> Directions: Which lines run from the one containing "As soon as it" to the end of the entries below? Retype exactly those, both ends included.

> Given entries:
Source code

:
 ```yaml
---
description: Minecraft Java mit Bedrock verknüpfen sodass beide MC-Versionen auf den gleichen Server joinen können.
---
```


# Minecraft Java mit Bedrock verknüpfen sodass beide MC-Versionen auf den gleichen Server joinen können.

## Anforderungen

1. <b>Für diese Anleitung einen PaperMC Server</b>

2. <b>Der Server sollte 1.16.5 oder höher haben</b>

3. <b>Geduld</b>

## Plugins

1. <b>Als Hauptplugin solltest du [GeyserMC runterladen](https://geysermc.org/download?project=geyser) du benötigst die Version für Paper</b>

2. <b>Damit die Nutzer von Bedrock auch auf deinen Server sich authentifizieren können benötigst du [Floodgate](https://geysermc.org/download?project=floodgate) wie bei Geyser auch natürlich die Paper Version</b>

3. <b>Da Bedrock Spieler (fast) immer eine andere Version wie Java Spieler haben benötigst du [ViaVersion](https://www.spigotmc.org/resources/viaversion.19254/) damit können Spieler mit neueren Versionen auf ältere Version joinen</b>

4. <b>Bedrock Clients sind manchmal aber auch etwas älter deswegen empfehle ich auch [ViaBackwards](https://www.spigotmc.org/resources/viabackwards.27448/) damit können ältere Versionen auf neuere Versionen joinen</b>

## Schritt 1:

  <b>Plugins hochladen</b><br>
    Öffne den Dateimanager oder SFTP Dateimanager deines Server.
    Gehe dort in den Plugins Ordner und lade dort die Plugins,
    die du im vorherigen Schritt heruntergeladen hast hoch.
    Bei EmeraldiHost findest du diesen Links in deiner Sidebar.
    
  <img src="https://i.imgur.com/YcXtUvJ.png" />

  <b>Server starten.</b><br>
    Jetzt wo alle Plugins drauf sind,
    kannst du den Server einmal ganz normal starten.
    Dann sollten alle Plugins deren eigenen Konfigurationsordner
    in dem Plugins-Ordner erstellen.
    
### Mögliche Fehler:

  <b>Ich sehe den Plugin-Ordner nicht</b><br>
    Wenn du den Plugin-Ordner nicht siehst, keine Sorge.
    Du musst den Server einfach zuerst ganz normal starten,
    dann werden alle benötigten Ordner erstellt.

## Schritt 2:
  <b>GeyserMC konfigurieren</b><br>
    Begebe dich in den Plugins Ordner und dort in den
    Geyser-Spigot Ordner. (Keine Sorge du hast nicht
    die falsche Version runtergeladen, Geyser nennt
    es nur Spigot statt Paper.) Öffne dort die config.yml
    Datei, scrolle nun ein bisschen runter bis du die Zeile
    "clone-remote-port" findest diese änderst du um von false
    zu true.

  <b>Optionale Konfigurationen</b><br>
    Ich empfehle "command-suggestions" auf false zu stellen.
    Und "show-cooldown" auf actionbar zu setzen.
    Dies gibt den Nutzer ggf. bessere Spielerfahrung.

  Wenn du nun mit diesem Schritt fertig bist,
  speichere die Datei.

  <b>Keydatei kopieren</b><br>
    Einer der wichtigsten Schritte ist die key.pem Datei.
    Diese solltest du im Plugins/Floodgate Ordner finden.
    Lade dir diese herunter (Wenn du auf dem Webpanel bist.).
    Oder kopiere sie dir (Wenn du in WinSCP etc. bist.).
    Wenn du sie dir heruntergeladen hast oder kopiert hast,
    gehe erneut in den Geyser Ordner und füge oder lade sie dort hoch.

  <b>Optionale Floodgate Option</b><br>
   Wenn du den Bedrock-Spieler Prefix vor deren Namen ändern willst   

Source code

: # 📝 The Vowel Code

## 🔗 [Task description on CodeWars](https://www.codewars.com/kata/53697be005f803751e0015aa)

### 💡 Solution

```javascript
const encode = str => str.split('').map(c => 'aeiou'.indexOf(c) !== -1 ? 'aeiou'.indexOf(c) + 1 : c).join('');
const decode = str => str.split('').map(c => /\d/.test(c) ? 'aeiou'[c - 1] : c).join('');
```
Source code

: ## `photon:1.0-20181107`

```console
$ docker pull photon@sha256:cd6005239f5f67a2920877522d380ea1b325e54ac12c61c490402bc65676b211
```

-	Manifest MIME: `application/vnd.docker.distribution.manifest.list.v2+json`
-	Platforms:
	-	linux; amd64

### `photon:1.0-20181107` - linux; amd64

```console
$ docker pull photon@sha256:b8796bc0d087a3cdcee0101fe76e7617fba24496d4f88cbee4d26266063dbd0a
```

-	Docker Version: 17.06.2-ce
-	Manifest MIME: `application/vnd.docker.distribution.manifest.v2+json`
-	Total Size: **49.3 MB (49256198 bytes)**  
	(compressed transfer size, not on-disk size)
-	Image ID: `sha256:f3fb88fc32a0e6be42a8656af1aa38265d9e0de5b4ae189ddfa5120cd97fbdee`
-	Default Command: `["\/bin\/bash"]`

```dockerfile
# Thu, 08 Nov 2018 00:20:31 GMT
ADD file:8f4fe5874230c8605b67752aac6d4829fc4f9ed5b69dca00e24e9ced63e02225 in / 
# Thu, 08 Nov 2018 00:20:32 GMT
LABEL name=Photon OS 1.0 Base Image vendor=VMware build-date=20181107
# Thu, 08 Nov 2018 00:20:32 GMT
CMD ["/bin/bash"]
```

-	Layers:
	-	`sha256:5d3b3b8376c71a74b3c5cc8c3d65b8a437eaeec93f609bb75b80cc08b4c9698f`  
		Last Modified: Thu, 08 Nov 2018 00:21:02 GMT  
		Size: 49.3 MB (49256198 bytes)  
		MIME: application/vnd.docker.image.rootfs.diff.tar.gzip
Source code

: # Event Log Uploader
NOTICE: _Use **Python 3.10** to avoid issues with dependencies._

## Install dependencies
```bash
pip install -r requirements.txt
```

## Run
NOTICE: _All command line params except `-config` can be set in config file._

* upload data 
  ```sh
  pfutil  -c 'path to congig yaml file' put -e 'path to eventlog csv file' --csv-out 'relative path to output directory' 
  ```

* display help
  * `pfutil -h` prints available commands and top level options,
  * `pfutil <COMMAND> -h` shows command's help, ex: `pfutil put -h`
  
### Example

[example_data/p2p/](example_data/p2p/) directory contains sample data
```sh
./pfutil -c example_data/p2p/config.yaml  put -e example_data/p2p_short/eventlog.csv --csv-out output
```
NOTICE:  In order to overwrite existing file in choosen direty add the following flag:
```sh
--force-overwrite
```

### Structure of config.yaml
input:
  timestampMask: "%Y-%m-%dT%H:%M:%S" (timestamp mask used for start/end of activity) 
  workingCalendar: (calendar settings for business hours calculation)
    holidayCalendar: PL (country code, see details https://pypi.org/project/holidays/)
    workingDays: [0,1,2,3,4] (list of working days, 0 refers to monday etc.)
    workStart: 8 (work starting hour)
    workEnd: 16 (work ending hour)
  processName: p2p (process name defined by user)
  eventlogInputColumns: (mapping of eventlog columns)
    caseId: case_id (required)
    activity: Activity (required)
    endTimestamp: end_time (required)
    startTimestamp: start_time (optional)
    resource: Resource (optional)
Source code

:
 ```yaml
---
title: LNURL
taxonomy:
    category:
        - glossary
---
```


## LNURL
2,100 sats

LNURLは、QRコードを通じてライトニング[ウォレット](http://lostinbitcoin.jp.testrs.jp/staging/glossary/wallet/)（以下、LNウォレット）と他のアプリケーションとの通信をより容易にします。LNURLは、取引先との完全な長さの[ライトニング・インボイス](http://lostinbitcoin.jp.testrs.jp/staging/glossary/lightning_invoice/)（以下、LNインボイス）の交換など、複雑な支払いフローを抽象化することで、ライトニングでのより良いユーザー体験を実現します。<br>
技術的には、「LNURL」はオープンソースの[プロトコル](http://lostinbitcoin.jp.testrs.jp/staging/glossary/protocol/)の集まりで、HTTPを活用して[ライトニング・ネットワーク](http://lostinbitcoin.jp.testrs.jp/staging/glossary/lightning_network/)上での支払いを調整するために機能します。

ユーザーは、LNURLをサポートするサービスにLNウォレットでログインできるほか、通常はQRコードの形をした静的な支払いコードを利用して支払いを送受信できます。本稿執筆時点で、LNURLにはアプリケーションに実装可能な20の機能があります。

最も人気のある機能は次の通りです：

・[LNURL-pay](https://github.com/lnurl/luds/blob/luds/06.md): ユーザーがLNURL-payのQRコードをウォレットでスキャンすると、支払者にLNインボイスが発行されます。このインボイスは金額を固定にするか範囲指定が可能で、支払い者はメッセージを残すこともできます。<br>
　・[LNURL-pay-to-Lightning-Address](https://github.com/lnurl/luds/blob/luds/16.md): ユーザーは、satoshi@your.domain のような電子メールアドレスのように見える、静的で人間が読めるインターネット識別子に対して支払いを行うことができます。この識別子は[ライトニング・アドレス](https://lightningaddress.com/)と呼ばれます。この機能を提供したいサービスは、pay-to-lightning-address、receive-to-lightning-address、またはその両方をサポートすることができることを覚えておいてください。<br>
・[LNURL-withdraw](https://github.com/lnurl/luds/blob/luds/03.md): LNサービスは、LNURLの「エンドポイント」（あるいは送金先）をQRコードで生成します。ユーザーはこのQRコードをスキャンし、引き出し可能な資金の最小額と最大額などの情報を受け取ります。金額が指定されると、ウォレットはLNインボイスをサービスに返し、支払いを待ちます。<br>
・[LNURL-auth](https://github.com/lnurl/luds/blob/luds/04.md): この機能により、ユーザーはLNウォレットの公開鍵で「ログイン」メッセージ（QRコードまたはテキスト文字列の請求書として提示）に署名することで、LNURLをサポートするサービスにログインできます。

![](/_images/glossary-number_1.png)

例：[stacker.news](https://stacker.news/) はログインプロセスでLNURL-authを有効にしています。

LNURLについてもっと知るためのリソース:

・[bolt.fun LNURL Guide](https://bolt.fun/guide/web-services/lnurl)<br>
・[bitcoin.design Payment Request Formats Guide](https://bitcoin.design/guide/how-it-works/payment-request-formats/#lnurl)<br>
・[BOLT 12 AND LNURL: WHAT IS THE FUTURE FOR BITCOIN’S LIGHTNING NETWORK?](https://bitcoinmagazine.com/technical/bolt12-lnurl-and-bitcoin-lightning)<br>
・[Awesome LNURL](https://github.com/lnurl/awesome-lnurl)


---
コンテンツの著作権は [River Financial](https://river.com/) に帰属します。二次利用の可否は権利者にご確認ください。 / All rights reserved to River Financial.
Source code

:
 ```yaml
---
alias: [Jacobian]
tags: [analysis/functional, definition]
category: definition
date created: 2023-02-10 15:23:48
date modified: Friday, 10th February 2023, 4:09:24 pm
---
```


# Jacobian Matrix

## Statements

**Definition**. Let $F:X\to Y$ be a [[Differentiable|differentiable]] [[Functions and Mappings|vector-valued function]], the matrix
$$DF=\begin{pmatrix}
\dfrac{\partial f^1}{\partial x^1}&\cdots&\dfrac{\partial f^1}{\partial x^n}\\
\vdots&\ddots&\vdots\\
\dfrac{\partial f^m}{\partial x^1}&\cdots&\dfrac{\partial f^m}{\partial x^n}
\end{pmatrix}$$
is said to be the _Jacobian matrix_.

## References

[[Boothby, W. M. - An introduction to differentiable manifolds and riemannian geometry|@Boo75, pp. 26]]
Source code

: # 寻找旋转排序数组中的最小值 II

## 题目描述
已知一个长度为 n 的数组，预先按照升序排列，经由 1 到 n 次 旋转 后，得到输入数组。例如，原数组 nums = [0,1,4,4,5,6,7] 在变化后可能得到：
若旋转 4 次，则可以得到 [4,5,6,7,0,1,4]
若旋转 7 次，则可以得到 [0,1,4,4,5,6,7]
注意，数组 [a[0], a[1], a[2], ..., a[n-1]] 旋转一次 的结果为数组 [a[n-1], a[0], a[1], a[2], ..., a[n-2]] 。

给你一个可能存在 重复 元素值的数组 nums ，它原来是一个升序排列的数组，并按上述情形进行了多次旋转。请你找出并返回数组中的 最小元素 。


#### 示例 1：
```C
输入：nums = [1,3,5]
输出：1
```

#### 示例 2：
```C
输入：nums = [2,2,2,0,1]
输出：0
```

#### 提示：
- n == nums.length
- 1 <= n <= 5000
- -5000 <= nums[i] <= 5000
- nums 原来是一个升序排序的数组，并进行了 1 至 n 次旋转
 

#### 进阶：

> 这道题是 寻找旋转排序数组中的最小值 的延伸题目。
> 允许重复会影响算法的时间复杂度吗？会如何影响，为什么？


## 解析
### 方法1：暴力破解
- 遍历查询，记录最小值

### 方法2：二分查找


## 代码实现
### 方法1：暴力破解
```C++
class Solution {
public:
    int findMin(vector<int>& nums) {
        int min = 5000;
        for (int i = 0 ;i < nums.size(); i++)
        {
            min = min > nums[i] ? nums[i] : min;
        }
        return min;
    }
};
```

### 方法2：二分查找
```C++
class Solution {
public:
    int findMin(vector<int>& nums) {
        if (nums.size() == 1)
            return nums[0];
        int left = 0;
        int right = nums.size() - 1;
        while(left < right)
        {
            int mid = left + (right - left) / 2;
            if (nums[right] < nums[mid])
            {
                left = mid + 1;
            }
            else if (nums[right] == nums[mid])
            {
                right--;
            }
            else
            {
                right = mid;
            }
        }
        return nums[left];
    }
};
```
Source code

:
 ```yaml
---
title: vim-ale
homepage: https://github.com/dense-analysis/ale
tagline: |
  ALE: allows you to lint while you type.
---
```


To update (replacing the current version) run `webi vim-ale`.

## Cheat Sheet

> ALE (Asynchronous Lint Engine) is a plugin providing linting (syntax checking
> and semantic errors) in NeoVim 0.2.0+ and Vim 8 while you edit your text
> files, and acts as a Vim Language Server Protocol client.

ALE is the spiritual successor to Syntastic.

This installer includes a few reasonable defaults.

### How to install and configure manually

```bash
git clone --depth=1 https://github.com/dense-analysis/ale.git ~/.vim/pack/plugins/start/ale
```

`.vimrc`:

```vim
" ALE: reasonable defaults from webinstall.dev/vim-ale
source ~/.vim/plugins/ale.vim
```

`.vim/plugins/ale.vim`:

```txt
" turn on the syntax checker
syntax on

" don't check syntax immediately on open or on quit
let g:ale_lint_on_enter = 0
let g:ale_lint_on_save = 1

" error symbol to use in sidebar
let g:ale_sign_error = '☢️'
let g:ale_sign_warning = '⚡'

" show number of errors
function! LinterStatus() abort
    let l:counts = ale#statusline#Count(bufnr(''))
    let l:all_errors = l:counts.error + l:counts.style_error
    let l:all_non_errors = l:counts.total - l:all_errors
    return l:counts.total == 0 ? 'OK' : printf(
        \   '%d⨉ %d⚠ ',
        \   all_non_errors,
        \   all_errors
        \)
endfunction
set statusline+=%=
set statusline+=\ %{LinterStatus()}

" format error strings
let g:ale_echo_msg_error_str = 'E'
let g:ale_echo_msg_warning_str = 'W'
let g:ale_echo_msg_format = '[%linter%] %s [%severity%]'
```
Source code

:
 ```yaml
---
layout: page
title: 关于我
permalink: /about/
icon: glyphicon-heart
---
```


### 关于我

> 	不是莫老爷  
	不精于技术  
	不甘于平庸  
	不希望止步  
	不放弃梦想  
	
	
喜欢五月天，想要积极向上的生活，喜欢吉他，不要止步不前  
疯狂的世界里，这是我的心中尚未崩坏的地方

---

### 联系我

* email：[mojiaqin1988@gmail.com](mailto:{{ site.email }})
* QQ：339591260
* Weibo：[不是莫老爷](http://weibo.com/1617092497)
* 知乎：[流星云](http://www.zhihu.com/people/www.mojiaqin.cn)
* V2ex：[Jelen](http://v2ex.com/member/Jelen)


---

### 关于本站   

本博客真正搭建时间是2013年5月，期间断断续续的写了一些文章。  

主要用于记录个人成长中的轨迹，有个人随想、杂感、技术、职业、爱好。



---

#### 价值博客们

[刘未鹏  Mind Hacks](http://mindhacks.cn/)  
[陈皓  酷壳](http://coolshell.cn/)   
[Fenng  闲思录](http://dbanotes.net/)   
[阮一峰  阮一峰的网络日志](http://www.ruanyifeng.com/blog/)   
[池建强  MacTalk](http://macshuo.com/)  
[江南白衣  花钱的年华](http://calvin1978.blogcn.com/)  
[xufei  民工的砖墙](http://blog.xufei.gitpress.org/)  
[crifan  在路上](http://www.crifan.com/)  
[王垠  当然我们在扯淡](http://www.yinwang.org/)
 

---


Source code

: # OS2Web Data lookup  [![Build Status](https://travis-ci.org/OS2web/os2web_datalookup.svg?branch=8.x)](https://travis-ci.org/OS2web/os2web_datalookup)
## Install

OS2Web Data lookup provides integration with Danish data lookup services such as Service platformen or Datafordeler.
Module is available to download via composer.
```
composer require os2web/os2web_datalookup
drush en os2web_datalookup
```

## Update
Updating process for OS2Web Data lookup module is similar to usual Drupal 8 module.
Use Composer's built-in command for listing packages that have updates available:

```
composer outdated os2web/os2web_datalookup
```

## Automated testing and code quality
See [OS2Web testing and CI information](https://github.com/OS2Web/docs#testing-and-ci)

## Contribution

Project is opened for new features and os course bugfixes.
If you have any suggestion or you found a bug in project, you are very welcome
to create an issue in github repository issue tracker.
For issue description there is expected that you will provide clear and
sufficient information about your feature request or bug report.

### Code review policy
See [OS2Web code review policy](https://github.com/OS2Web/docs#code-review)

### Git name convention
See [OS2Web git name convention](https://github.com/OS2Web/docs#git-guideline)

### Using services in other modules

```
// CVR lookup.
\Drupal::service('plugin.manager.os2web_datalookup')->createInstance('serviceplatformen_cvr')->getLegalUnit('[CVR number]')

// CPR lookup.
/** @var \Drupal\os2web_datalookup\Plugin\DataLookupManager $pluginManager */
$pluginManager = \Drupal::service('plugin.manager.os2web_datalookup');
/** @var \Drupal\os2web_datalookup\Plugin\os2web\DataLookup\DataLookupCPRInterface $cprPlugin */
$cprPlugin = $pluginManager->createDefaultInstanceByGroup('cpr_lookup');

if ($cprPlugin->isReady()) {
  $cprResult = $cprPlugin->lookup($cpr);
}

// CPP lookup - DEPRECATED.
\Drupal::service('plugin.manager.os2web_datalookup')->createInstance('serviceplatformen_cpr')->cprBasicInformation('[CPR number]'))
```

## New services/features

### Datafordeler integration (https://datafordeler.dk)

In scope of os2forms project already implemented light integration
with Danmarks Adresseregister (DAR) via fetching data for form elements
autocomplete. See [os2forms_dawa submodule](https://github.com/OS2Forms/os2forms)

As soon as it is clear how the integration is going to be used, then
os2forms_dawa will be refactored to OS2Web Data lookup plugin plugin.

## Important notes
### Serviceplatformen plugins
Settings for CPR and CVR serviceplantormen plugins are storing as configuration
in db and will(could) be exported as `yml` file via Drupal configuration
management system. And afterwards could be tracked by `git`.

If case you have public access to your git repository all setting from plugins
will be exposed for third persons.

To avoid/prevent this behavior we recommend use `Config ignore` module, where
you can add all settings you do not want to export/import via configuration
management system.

> Reply to the task:
As soon as it is clear how the integration is going to be used, then
os2forms_dawa will be refactored to OS2Web Data lookup plugin plugin.

## Important notes
### Serviceplatformen plugins
Settings for CPR and CVR serviceplantormen plugins are storing as configuration
in db and will(could) be exported as `yml` file via Drupal configuration
management system. And afterwards could be tracked by `git`.

If case you have public access to your git repository all setting from plugins
will be exposed for third persons.

To avoid/prevent this behavior we recommend use `Config ignore` module, where
you can add all settings you do not want to export/import via configuration
management system.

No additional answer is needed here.